The lockdown did not affect me in any life-transforming fashion. I’m no party-hopping, backslapping extrovert. I stayed at home, here in Dona Paula, relieved that my younger daughter who works in Delhi was back with us. Not being much of a compulsive Facebooker, I’ve spent the days as I usually do, unearthing a dusty old novel I hadn’t read and writing the occasional poem. In fact, the number of poems, that drifted my way, related directly to the lockdown surprised me a little — five in all, of which I published two. Surprised because I’m blessed by poetry — any kind of poetry — six or seven times during an entire year. The poems don’t usually arrive as gift packages. But that’s how poetry can sometimes work. Poems are fickle, unreliable characters, mostly stingy and reluctant to part with themselves but on occasion generous and benevolent. Unusually for me, two of the poems came in the form of songs, and since I’m tone deaf, I wonder if I’ve got them right.
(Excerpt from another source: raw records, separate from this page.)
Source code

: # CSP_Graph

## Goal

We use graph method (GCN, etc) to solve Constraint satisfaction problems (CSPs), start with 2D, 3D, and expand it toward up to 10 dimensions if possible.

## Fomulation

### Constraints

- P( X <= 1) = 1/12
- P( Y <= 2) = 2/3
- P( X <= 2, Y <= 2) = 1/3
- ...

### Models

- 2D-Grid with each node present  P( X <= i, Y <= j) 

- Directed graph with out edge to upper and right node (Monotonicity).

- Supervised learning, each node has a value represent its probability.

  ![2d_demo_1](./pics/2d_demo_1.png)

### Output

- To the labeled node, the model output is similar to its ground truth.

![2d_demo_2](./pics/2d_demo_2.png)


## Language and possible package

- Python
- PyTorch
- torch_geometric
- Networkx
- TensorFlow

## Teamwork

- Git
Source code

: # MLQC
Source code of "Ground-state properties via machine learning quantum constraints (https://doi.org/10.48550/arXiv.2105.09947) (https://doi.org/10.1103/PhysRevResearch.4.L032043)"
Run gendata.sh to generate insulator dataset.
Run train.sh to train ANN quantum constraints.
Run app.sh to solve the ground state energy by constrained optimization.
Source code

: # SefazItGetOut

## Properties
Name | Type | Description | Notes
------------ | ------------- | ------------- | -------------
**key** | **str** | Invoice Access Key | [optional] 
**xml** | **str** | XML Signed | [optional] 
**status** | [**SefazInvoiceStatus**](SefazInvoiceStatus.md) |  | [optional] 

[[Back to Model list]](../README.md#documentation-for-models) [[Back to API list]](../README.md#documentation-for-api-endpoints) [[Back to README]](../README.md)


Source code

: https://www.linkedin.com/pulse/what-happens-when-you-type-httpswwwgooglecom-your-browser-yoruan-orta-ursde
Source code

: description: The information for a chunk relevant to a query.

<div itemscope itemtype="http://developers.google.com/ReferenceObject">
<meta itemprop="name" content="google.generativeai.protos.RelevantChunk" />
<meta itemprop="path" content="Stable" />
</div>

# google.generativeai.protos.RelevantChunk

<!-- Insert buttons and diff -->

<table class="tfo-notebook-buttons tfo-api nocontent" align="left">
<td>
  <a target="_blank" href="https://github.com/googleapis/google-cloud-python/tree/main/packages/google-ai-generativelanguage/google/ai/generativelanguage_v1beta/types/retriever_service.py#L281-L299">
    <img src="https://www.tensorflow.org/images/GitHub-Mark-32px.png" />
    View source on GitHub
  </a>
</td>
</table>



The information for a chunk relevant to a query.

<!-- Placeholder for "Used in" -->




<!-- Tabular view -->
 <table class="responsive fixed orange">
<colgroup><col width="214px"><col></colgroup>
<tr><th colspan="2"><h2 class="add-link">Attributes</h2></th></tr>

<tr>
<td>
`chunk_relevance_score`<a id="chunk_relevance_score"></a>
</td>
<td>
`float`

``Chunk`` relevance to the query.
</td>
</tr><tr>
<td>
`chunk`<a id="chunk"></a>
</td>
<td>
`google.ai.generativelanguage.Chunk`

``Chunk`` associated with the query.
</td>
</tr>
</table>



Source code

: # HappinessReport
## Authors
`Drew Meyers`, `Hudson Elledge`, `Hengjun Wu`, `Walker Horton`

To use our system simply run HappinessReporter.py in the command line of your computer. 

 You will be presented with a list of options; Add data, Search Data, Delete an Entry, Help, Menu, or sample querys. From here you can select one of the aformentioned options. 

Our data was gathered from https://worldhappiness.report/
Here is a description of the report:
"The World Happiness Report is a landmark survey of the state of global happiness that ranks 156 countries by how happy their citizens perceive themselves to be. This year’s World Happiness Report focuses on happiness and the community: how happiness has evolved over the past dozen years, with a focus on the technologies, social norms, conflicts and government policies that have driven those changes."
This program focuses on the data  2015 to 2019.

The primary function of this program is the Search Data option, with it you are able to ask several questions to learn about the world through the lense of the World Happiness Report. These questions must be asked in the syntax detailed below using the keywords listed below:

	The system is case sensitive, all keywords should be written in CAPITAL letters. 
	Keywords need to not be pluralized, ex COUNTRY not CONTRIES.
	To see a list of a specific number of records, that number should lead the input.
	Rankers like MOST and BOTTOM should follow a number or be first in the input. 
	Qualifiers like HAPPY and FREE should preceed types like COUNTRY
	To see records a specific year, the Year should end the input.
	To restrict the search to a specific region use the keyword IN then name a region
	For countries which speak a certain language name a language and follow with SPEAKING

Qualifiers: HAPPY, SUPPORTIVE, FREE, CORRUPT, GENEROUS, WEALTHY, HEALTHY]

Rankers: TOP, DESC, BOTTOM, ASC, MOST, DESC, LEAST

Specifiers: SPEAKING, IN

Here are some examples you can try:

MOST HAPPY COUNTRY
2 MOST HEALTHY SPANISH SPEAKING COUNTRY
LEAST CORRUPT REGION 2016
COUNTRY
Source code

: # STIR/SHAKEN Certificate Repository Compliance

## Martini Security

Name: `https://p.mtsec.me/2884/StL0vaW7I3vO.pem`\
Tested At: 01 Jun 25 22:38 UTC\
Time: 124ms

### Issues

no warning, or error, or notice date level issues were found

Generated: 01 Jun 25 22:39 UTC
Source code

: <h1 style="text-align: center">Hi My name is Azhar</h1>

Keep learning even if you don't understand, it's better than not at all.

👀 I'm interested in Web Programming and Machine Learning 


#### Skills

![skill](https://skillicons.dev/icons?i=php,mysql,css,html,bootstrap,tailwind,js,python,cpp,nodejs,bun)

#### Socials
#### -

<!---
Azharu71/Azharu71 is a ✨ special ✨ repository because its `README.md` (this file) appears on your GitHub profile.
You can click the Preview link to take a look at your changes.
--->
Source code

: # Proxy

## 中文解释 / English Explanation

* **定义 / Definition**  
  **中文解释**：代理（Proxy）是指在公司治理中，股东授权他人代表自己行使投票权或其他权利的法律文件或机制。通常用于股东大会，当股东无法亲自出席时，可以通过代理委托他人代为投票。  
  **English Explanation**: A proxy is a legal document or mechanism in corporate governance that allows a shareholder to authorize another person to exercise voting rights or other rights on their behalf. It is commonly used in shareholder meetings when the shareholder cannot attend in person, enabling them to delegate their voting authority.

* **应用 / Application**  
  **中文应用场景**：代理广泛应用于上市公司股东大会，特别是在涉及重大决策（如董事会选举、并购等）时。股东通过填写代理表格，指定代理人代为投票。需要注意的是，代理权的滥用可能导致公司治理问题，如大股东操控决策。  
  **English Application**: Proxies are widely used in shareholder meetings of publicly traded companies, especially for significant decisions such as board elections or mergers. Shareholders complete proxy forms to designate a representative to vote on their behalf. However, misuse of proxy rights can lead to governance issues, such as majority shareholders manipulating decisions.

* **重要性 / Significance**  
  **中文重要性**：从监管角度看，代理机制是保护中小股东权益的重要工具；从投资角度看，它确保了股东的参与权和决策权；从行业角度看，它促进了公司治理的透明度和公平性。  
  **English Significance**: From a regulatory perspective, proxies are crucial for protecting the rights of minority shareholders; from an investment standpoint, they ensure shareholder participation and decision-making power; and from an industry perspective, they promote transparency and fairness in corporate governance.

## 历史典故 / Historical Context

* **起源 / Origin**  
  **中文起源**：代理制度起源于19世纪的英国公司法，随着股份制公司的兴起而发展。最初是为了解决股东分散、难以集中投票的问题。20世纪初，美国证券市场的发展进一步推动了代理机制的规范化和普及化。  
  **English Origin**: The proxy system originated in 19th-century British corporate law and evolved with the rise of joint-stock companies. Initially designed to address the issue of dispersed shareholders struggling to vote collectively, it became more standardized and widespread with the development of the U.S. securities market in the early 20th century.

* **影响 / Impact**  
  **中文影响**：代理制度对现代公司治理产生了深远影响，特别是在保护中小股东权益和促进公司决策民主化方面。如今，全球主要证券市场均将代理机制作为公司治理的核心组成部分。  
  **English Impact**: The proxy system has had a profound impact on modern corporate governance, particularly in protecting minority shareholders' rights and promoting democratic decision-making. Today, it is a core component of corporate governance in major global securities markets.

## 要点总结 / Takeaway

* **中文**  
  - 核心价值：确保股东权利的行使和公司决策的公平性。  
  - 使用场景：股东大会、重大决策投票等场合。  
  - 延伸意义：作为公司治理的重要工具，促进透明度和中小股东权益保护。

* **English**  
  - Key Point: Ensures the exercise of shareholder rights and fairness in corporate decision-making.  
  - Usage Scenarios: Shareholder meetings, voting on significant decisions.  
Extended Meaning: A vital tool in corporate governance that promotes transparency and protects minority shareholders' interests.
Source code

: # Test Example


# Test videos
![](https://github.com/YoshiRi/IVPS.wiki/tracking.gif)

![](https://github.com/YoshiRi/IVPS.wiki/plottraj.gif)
With so much time on my hands and with its publication deferred indefinitely, I’ve gone back time and again to fiddle and fret over my new manuscript of poems called Borderlines. I’m never sure if all the tinkering has actually improved it or made the bad worse. That’s how poetry works. In this craft, you can be your own worst enemy. After all these years, apart from soliciting suggestions from the publisher himself, I’ve long ago stopped sending out poems for a look-over by my peers. In any case, I’m now considered a ‘senior poet’, which only means that ‘the spontaneous overflow of powerful feelings’ is a thing of the past. I’m a little more crafty now. When I find myself fiddling around with poems already published several years ago, I know that I’m beginning to suffer from a loss of words; from a loss of what people puzzlingly call ‘inspiration’. Every new poem now is akin to an unexpected present.
I’m no globe trotter, and as the title of one of my books, Domestic Creatures, suggests, I’m the homebound sort, quite happy to help around with mundane chores. And though I say so myself, the home is beautifully located with a view of the sun dipping into the waters at a confluence of the sea and the Mandovi river. For some odd reason, I think of it as a lion-mane sunset.
Unlike several other cities, Panjim was never under a prison-like shutdown. It remained partially open and even during the most confining times, I was able to procure my cartons of cigarettes. I’m a heavy smoker, and though my tribulations are petty compared to the heartbreaking scenes I see every day on television, I still feel a little relieved to be able to continue with this bad habit. Indeed, its threatened absence only intensified the need. For many people here, the reopening of the fish market will be a relief, for both seller and haggler. I feel more at home in the vegetable and fruit market next to it, now fully open and graced by those huge murals by Mario Miranda looking down benevolently at us.

As I’ve suggested, moments of duress and suffocating confinement can set off a chord of poetry. Imprisonment has been the source of some great creative work. Just look back at the Russian poets and writers confined in the Gulag during Stalin’s regime. Comparatively, our tribulations are, of course, minor. But a poem is still a poem whatever its kickoff point. Here is a new one I’d like to share with you:
Corona Sonnets
1
Just another fanciful name
For a virus to soften the blow
As they do with hurricanes —
Bhola or Katrina — and little to do
With the life sustaining
Glow of the sun. It germinates
And breeds with the lightest
Touch or breath, leaving in its wake
Mass graves, quick cremations, the wheels
Of industry rusted, ore-rich mines
Caving in, exhaust pipes smokeless,
An exodus back to native
Villages and fields, the air
So pure you can barely breathe.
2
They can’t sleep out on a park bench,
The terrace or backyard but are
Crammed into their hutments
Drenched with the sweat of cousins,
Parents, siblings, infants, distant
Relatives and frayed pictures
Of benign gods and goddesses.
The nation at a standstill, the long
March home is the only road open
To them even if their roots have grown
Fallow, even if their villages
Are shuttered like ghost towns, those
Silent raptors circling above.
Manohar Shetty has published several books of poems including ‘Full Disclosure: New and Collected Poems (1981-2017)’. He lives in Goa.